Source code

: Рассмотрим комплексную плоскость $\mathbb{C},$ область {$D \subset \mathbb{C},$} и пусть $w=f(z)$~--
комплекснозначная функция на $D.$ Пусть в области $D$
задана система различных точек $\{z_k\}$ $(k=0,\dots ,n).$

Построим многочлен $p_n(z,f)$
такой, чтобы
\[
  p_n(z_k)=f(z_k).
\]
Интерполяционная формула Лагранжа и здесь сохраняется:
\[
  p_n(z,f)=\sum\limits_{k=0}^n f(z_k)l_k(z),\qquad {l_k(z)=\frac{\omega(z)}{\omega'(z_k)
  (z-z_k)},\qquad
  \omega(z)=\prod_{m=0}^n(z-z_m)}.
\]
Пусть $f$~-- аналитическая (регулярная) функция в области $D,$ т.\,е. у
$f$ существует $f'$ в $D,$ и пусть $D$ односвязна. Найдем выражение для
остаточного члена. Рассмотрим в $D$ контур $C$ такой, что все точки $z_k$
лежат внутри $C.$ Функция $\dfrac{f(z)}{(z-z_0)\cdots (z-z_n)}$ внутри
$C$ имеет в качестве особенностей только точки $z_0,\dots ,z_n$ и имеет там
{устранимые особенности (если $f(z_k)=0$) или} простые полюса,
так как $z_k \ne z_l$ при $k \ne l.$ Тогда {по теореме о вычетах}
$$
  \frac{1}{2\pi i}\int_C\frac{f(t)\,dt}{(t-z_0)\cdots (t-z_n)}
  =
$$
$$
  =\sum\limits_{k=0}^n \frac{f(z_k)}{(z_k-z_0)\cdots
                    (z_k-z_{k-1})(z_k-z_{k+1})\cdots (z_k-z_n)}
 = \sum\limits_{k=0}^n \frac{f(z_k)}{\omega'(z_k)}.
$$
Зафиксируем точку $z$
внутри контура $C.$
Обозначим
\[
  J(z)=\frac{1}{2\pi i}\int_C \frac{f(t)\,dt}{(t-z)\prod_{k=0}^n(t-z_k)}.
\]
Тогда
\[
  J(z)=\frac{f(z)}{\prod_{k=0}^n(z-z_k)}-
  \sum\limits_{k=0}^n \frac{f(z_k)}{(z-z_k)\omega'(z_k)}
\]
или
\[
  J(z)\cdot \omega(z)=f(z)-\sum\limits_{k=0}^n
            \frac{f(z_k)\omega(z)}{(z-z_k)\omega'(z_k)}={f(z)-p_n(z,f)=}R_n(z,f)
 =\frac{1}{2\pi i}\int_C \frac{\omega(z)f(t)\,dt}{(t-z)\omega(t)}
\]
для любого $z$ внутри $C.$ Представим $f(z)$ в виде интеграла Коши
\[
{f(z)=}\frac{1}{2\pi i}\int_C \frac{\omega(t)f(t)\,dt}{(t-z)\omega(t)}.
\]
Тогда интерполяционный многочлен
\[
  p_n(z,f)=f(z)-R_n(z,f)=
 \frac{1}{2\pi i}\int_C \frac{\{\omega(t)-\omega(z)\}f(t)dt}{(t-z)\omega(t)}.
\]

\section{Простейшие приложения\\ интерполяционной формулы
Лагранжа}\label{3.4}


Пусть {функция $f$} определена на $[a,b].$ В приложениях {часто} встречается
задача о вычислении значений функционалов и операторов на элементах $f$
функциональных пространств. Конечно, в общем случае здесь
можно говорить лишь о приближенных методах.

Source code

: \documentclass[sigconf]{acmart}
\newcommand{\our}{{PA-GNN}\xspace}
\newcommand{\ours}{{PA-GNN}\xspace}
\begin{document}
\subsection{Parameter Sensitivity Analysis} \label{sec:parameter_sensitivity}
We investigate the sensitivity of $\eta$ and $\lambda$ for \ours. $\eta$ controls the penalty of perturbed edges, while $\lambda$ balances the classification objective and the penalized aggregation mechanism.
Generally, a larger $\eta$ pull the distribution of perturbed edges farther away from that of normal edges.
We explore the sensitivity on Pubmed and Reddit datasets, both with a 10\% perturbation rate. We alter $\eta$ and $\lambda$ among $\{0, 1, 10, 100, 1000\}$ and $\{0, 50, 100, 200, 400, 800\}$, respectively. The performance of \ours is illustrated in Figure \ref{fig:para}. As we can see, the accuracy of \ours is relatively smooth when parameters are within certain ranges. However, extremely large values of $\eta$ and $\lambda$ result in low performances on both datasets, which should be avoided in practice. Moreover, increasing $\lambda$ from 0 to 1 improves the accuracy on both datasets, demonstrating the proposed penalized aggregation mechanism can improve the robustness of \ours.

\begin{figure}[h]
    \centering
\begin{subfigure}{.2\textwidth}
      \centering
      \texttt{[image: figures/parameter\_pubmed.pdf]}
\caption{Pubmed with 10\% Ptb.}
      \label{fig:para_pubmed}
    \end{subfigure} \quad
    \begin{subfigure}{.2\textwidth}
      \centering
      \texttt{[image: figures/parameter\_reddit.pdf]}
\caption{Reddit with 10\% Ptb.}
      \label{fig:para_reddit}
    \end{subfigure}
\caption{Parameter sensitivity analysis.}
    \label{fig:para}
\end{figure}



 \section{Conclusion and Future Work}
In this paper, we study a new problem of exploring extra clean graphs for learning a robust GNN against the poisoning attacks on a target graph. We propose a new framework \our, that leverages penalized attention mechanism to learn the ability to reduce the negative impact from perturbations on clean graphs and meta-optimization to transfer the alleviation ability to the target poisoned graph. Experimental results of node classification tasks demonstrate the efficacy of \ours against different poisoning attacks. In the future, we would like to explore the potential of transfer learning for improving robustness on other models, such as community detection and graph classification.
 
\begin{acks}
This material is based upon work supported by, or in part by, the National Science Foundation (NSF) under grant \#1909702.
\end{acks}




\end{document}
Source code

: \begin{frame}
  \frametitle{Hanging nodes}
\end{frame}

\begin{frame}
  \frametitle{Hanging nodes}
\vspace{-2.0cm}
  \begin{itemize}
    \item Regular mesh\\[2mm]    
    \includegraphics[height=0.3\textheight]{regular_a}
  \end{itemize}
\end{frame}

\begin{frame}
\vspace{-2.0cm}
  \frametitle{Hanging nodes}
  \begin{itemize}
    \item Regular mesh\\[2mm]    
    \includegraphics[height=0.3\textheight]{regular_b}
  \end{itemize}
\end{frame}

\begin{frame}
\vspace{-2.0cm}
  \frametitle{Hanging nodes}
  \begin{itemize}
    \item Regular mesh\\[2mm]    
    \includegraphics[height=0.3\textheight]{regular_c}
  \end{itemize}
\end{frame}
——
TASK DIRECTIONS ▸
Type the data out again, exactly.

TASK SOLUTION ▸
Source code

: Рассмотрим комплексную плоскость $\mathbb{C},$ область {$D \subset \mathbb{C},$} и пусть $w=f(z)$~--
комплекснозначная функция на $D.$ Пусть в области $D$
задана система различных точек $\{z_k\}$ $(k=0,\dots ,n).$

Построим многочлен $p_n(z,f)$
такой, чтобы
\[
  p_n(z_k)=f(z_k).
\]
Интерполяционная формула Лагранжа и здесь сохраняется:
\[
  p_n(z,f)=\sum\limits_{k=0}^n f(z_k)l_k(z),\qquad {l_k(z)=\frac{\omega(z)}{\omega'(z_k)
  (z-z_k)},\qquad
  \omega(z)=\prod_{m=0}^n(z-z_m)}.
\]
Пусть $f$~-- аналитическая (регулярная) функция в области $D,$ т.\,е. у
$f$ существует $f'$ в $D,$ и пусть $D$ односвязна. Найдем выражение для
остаточного члена. Рассмотрим в $D$ контур $C$ такой, что все точки $z_k$
лежат внутри $C.$ Функция $\dfrac{f(z)}{(z-z_0)\cdots (z-z_n)}$ внутри
$C$ имеет в качестве особенностей только точки $z_0,\dots ,z_n$ и имеет там
{устранимые особенности (если $f(z_k)=0$) или} простые полюса,
так как $z_k \ne z_l$ при $k \ne l.$ Тогда {по теореме о вычетах}
$$
  \frac{1}{2\pi i}\int_C\frac{f(t)\,dt}{(t-z_0)\cdots (t-z_n)}
  =
$$
$$
  =\sum\limits_{k=0}^n \frac{f(z_k)}{(z_k-z_0)\cdots
                    (z_k-z_{k-1})(z_k-z_{k+1})\cdots (z_k-z_n)}
 = \sum\limits_{k=0}^n \frac{f(z_k)}{\omega'(z_k)}.
$$
Зафиксируем точку $z$
внутри контура $C.$
Обозначим
\[
  J(z)=\frac{1}{2\pi i}\int_C \frac{f(t)\,dt}{(t-z)\prod_{k=0}^n(t-z_k)}.
\]
Тогда
\[
  J(z)=\frac{f(z)}{\prod_{k=0}^n(z-z_k)}-
  \sum\limits_{k=0}^n \frac{f(z_k)}{(z-z_k)\omega'(z_k)}
\]
или
\[
  J(z)\cdot \omega(z)=f(z)-\sum\limits_{k=0}^n
            \frac{f(z_k)\omega(z)}{(z-z_k)\omega'(z_k)}={f(z)-p_n(z,f)=}R_n(z,f)
 =\frac{1}{2\pi i}\int_C \frac{\omega(z)f(t)\,dt}{(t-z)\omega(t)}
\]
для любого $z$ внутри $C.$ Представим $f(z)$ в виде интеграла Коши
\[
{f(z)=}\frac{1}{2\pi i}\int_C \frac{\omega(t)f(t)\,dt}{(t-z)\omega(t)}.
\]
Тогда интерполяционный многочлен
\[
  p_n(z,f)=f(z)-R_n(z,f)=
 \frac{1}{2\pi i}\int_C \frac{\{\omega(t)-\omega(z)\}f(t)dt}{(t-z)\omega(t)}.
\]

\section{Простейшие приложения\\ интерполяционной формулы
Лагранжа}\label{3.4}


Пусть {функция $f$} определена на $[a,b].$ В приложениях {часто} встречается
задача о вычислении значений функционалов и операторов на элементах $f$
функциональных пространств. Конечно, в общем случае здесь
можно говорить лишь о приближенных методах.

Source code

: \documentclass[sigconf]{acmart}
\newcommand{\our}{{PA-GNN}\xspace}
\newcommand{\ours}{{PA-GNN}\xspace}
\begin{document}
\subsection{Parameter Sensitivity Analysis} \label{sec:parameter_sensitivity}
We investigate the sensitivity of $\eta$ and $\lambda$ for \ours. $\eta$ controls the penalty of perturbed edges, while $\lambda$ balances the classification objective and the penalized aggregation mechanism.
Generally, a larger $\eta$ pull the distribution of perturbed edges farther away from that of normal edges.
We explore the sensitivity on Pubmed and Reddit datasets, both with a 10\% perturbation rate. We alter $\eta$ and $\lambda$ among $\{0, 1, 10, 100, 1000\}$ and $\{0, 50, 100, 200, 400, 800\}$, respectively. The performance of \ours is illustrated in Figure \ref{fig:para}. As we can see, the accuracy of \ours is relatively smooth when parameters are within certain ranges. However, extremely large values of $\eta$ and $\lambda$ result in low performances on both datasets, which should be avoided in practice. Moreover, increasing $\lambda$ from 0 to 1 improves the accuracy on both datasets, demonstrating the proposed penalized aggregation mechanism can improve the robustness of \ours.

\begin{figure}[h]
    \centering
\begin{subfigure}{.2\textwidth}
      \centering
      \texttt{[image: figures/parameter\_pubmed.pdf]}
\caption{Pubmed with 10\% Ptb.}
      \label{fig:para_pubmed}
    \end{subfigure} \quad
    \begin{subfigure}{.2\textwidth}
      \centering
      \texttt{[image: figures/parameter\_reddit.pdf]}
\caption{Reddit with 10\% Ptb.}
      \label{fig:para_reddit}
    \end{subfigure}
\caption{Parameter sensitivity analysis.}
    \label{fig:para}
\end{figure}



 \section{Conclusion and Future Work}
In this paper, we study a new problem of exploring extra clean graphs for learning a robust GNN against the poisoning attacks on a target graph. We propose a new framework \our, that leverages penalized attention mechanism to learn the ability to reduce the negative impact from perturbations on clean graphs and meta-optimization to transfer the alleviation ability to the target poisoned graph. Experimental results of node classification tasks demonstrate the efficacy of \ours against different poisoning attacks. In the future, we would like to explore the potential of transfer learning for improving robustness on other models, such as community detection and graph classification.
 
\begin{acks}
This material is based upon work supported by, or in part by, the National Science Foundation (NSF) under grant \#1909702.
\end{acks}




\end{document}
Source code

: \begin{frame}
  \frametitle{Hanging nodes}
\end{frame}

\begin{frame}
  \frametitle{Hanging nodes}
\vspace{-2.0cm}
  \begin{itemize}
    \item Regular mesh\\[2mm]    
    \includegraphics[height=0.3\textheight]{regular_a}
  \end{itemize}
\end{frame}

\begin{frame}
\vspace{-2.0cm}
  \frametitle{Hanging nodes}
  \begin{itemize}
    \item Regular mesh\\[2mm]    
    \includegraphics[height=0.3\textheight]{regular_b}
  \end{itemize}
\end{frame}

\begin{frame}
\vspace{-2.0cm}
  \frametitle{Hanging nodes}
  \begin{itemize}
    \item Regular mesh\\[2mm]    
    \includegraphics[height=0.3\textheight]{regular_c}
  \end{itemize}
\end{frame}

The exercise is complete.